By last year, only 5 percent of PET/CT interpretations weren’t at the referring clinic in time for the patient visit (one case a day), and the radiology department stress level decreased. What changed? A new work list prioritization system.

Work list software can help radiology groups schedule and delegate readings to the best suited radiologist. One company, Medicalis, for example, allows the institution to define different types of studies with different turnaround times, incorporating load balancing and time due, said Teri Yates, founder and principal consultant of Accountable Radiology Advisors in Ohio who has done some work with Medicalis. The software assigns the case to the right subspecialist or fellowship-trained radiologist if needed, to make sure it’s read on time. These work list software systems integrate with PACS.

At the University of Arkansas for Medical Sciences, their current Epic electronic medical record system and Sectra PACS are widely adopted, but McDonald could not sort the work lists by when the patient would return to the clinic. He said they’re designed to show you what’s on the work list, assuming you’ll read the whole list through. To coordinate the reading and return time, he had to look at Epic to see when a patient was scheduled for a radiology study, then go to PACS to see if it was complete. This was the only way he could find to prioritize a large work list, where many of the studies were done on nights and weekends, to make sure studies were interpreted by the time needed.

McDonald started searching for a commercial system to prioritize reading based on the time the patient would return to the clinic and couldn’t find one to fit the department needs.  

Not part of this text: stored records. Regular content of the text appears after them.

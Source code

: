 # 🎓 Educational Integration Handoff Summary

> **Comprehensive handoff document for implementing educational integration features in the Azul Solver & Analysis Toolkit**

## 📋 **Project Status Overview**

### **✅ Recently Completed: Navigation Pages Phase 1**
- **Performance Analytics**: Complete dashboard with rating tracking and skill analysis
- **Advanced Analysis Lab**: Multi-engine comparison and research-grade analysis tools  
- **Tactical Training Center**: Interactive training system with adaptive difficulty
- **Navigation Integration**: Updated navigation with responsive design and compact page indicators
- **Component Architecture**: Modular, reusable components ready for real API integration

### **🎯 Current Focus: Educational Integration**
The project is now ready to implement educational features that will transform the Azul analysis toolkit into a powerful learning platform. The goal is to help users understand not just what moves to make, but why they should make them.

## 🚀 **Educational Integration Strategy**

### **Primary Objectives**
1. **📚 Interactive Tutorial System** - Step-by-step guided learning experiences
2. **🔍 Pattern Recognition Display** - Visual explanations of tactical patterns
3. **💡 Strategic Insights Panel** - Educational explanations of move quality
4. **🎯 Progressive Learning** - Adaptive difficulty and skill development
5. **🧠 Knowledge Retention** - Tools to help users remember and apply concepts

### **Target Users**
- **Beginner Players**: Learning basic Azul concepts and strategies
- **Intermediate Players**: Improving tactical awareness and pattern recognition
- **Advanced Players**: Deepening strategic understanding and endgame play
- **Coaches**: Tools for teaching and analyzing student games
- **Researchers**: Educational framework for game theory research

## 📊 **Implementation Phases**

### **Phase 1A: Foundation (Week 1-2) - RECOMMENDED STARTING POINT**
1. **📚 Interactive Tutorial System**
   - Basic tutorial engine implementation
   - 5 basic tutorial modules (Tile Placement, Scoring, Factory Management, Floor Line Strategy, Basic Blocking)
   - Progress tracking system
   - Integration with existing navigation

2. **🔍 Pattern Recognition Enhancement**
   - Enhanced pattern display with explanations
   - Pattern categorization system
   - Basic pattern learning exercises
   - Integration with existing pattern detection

After he spent several months looking for a suitable commercial solution, one of his colleagues suggested using the Microsoft SharePoint enterprise software. The hospital already had it, so there was no cost, and it’s HIPAA compliant, he said.

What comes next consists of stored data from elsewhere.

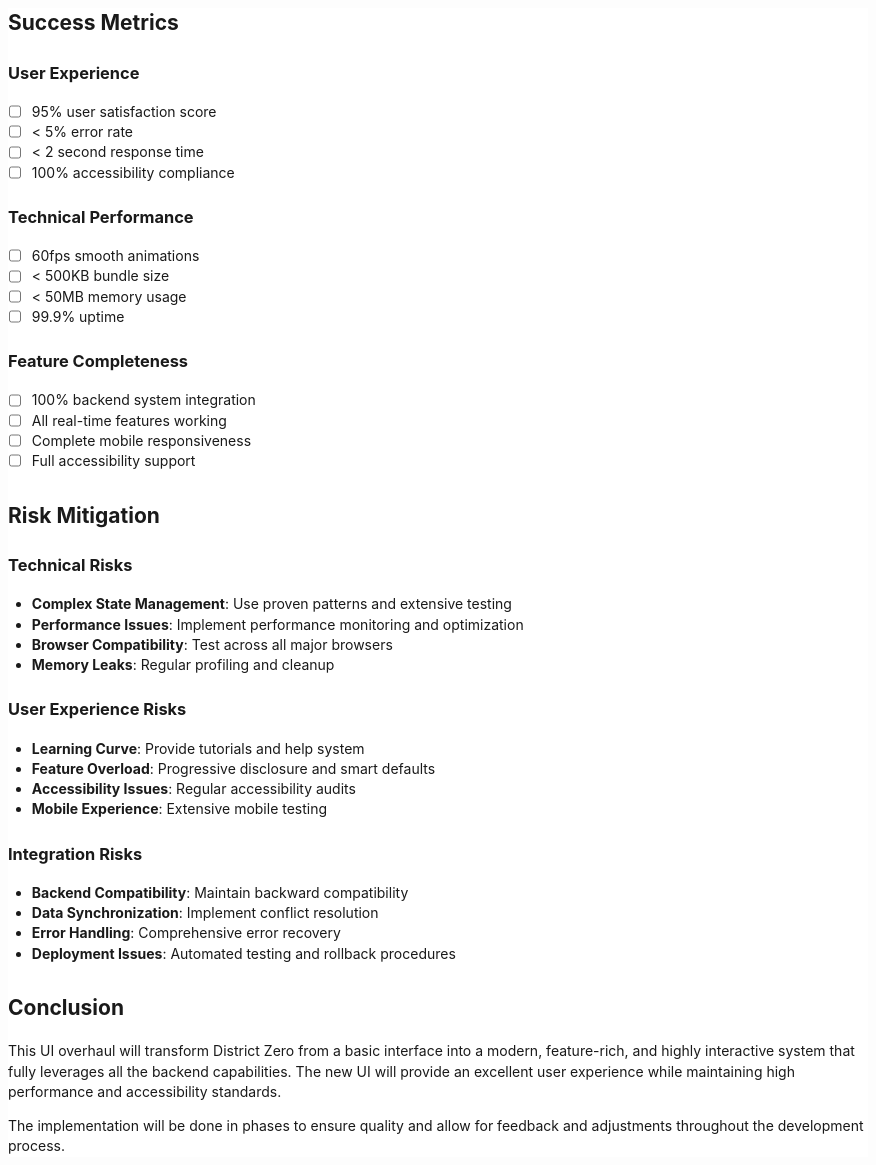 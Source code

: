 ## Success Metrics

### User Experience
- [ ] 95% user satisfaction score
- [ ] < 5% error rate
- [ ] < 2 second response time
- [ ] 100% accessibility compliance

### Technical Performance
- [ ] 60fps smooth animations
- [ ] < 500KB bundle size
- [ ] < 50MB memory usage
- [ ] 99.9% uptime

### Feature Completeness
- [ ] 100% backend system integration
- [ ] All real-time features working
- [ ] Complete mobile responsiveness
- [ ] Full accessibility support

## Risk Mitigation

### Technical Risks
- **Complex State Management**: Use proven patterns and extensive testing
- **Performance Issues**: Implement performance monitoring and optimization
- **Browser Compatibility**: Test across all major browsers
- **Memory Leaks**: Regular profiling and cleanup

### User Experience Risks
- **Learning Curve**: Provide tutorials and help system
- **Feature Overload**: Progressive disclosure and smart defaults
- **Accessibility Issues**: Regular accessibility audits
- **Mobile Experience**: Extensive mobile testing

### Integration Risks
- **Backend Compatibility**: Maintain backward compatibility
- **Data Synchronization**: Implement conflict resolution
- **Error Handling**: Comprehensive error recovery
- **Deployment Issues**: Automated testing and rollback procedures

## Conclusion

This UI overhaul will transform District Zero from a basic interface into a modern, feature-rich, and highly interactive system that fully leverages all the backend capabilities. The new UI will provide an excellent user experience while maintaining high performance and accessibility standards.

The implementation will be done in phases to ensure quality and allow for feedback and adjustments throughout the development process.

They created a spreadsheet with the patient name, record number, referring physician, clinical appointment time, study completion time, reading radiologist’s name, radiopharmaceutical injection site, modality and blood sugar level. The data is input manually, mostly by clerical staff when the patient is scheduled. The radiologist inputs his or her name when reading it. While the steps are minimal, “people have to enter as you go along. It’s not that much trouble if you take the time to train people,” McDonald said. The IT department created the worksheet in about eight hours, he added, and then the radiology staff and referring clinic staff needed training on how to use it.

What’s made the program so helpful for McDonald’s department is that they can search for blank or nonblank entries in a particular column. When MacDonald sits down to read in the morning, he customizes a search to find the patient with the next doctor’s appointment whose study needs reading. For less urgent reads, they enter a time to ensure that it’s read by a specified time (24 hours for inpatients, no more than three working days for others).

While the system is handy for work list prioritizing, McDonald found it had other uses too, and published the results in the Journal of Nuclear Medicine Technology in December, 2013. It’s been helpful because the patient’s status through the PET/CT imaging process is documented, and this built up trust with referring clinics, who can view a “read only” version of the document.

“If it’s 10 a.m. and a patient is seeing the doctor at 1 p.m., and the nurse doesn’t see the PET report, they can flip to SharePoint,” he said. The program has decreased the number of phone calls coming in from clinics, and “referring clinic staff has increased confidence that we’ll get them what they need, in the time they need it.”

The new software tool has also saved them at least a 0.5 FTE of clerical staff, because they don’t need someone looking for paperwork, answering phones and finding doctors to read something last minute. It’s easier for the radiologist to sit and work, and McDonald estimated that the SharePoint software saved the department a 0.5 FTE radiologist as well, plus enhancing their productivity.

“The tool” he said, “enables us all to participate in the process of trying to get the patient taken care of.”